1. Nixon’s veto and the law’s origin — Congress vs. the White House
The War Powers Resolution was enacted by Congress in November 1973 over President Richard Nixon’s veto; Nixon openly opposed the statute and refused to sign it, which is the clearest documented presidential disapproval at enactment [1]. Contemporary institutional accounts and the Nixon Library emphasize the executive–legislative clash at the law’s creation and subsequent “continuous” executive branch objections, framing the act as a legislative rebuke of expansive wartime presidential practice [5] [1].
2. A pattern of presidential resistance, not a single blacklist
Scholars and reference sources report a broad pattern: “Presidents have generally resisted or ignored the War Powers Act, viewing it as an unconstitutional usurpation of their executive authority” [2]. That phrasing is deliberate: resistance has been institutional and repeated rather than confined to one administration. Sources list multiple post‑1973 incidents — Reagan troop deployments, George H.W. Bush actions, Clinton’s Kosovo/Libya moves, and debates over Panama and elsewhere — as examples where presidents acted without full compliance or where legal scholars disputed compliance [3] [5].
3. Specific presidencies frequently cited as dissenting or evasive
Reporting and activist guides call out several administrations for contesting the Resolution’s limits. Reagan’s 1981 troop posture in Central America, the 1989 Panama invasion under George H.W. Bush, Clinton’s 1999 Kosovo air campaign and Obama’s 2011 Libya action have all been flagged as contested vis‑à‑vis War Powers requirements [3] [5]. The Congressional Research Service and legal commentators have repeatedly said presidents expanded commander‑in‑chief claims to justify interventions without full congressional authorization [6] [3].
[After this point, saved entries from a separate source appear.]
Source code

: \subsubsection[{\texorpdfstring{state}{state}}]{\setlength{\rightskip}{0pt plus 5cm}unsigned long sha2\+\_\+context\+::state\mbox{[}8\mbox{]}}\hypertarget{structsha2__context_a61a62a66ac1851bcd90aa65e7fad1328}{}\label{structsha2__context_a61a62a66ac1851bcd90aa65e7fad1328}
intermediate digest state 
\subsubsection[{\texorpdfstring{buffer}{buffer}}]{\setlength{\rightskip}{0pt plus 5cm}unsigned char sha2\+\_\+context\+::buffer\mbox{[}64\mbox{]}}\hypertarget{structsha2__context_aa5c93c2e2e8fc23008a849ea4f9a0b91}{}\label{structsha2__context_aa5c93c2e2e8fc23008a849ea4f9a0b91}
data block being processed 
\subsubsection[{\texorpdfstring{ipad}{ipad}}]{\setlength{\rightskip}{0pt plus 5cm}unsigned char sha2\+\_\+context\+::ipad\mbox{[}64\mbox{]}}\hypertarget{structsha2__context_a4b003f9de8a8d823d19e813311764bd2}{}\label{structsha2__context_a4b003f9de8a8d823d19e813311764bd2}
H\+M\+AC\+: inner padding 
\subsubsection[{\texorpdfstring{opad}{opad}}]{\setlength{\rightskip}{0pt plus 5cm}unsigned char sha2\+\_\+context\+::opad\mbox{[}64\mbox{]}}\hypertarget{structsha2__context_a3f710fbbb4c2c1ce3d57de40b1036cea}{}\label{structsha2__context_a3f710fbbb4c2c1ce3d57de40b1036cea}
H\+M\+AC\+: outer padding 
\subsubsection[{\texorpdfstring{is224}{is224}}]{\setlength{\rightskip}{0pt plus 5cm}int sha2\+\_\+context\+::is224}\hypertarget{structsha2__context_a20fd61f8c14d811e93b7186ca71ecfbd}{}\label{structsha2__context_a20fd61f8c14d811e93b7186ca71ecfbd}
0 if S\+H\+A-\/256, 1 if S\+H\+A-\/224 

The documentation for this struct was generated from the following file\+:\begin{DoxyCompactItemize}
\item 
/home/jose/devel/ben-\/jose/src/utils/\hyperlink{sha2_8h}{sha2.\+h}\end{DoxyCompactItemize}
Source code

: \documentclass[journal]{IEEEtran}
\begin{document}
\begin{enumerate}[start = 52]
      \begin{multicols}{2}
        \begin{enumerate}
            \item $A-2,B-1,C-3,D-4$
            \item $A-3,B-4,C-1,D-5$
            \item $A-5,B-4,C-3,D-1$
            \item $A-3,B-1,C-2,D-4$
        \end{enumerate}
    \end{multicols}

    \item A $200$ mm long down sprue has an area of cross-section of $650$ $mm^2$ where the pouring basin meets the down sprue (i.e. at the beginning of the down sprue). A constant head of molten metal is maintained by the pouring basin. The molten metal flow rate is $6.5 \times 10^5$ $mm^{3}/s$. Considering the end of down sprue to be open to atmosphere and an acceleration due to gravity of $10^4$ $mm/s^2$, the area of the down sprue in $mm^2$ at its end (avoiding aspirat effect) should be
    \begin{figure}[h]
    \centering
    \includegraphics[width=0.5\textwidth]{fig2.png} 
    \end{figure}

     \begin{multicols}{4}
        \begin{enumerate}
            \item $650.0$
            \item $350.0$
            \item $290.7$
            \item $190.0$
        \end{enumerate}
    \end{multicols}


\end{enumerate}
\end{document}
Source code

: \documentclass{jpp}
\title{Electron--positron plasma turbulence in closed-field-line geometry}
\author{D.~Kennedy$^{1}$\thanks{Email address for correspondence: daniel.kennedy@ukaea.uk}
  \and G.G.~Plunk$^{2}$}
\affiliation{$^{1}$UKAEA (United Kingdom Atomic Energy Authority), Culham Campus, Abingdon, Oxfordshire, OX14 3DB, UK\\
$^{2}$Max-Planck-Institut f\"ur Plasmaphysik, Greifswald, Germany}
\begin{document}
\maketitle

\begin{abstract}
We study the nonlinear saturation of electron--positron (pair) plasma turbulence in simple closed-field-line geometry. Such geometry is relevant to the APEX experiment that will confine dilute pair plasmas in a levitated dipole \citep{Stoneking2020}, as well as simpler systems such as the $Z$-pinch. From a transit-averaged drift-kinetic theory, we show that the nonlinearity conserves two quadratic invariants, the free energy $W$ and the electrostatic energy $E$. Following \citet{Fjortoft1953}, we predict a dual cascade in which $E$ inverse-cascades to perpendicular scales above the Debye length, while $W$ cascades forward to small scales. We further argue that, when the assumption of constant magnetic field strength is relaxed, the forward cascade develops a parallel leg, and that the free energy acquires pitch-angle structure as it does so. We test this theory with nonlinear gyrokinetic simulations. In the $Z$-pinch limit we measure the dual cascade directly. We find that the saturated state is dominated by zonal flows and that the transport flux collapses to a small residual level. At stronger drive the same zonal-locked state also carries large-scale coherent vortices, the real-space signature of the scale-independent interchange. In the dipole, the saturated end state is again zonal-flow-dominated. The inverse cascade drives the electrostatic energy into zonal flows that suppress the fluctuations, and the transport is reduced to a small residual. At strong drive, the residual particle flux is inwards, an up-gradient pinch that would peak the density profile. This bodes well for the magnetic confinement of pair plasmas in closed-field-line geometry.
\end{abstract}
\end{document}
4. Legal and political rationales presidents have used
Presidents and their legal teams typically argue the president retains constitutional authority to direct U.S. forces as commander in chief, or that certain actions (rescue missions, limited strikes, engagements under allied mandates) do not qualify as “hostilities” that trigger the Resolution’s strictest requirements. For example, Jimmy Carter later said the Iran hostage‑rescue attempt didn’t require consultation because it was not an act of war [4]. More recently, House and Senate leaders and allies have argued the law itself is unconstitutional — a view voiced in 2025 by Speaker Mike Johnson in public debate about strikes [7].
5. Bipartisan criticism of presidential circumvention
Despite executive resistance, members of both parties have at times moved to use the Resolution to constrain presidents. In 2025, bipartisan resolutions and floor maneuvers were marshaled to try to force votes limiting military action in Venezuela and Iran; coverage frames these as continuations of the decades‑long tug‑of‑war over who decides war [8] [4]. Activist groups and some members of Congress emphasize the statute’s procedural tools — e.g., the ability of any member to force a floor vote under Section 5(c) — even as administrations test its boundaries [3].
6. What reporting does not show — limits of the available sources
Available sources do not provide a definitive list of every president who “disliked” the War Powers Act as an emotion; instead, they document institutional resistance (vetoes, legal positions, contested deployments) and numerous administrations that tested or ignored parts of the law [2] [3]. Sources do not supply verbatim, comprehensive statements from every president saying “I dislike” the statute; they offer policy positions, veto behavior, legal arguments and examples of noncompliance [1] [2].
7. Takeaway — a recurring constitutional fight, not a settled legal rule
The War Powers Resolution remains a political and legal battleground: Congress enacted it over Nixon’s veto [1]; presidents across administrations have treated it warily or as constitutionally infirm [2]; and contemporary news shows the pattern continues, with each new unilateral strike reviving debates and bipartisan attempts to force congressional checks [4] [8]. Readers should view “which presidents disliked it” less as a roster of personal animus than as a long record of institutional contestation documented in the cited reporting and reference sources [2] [3].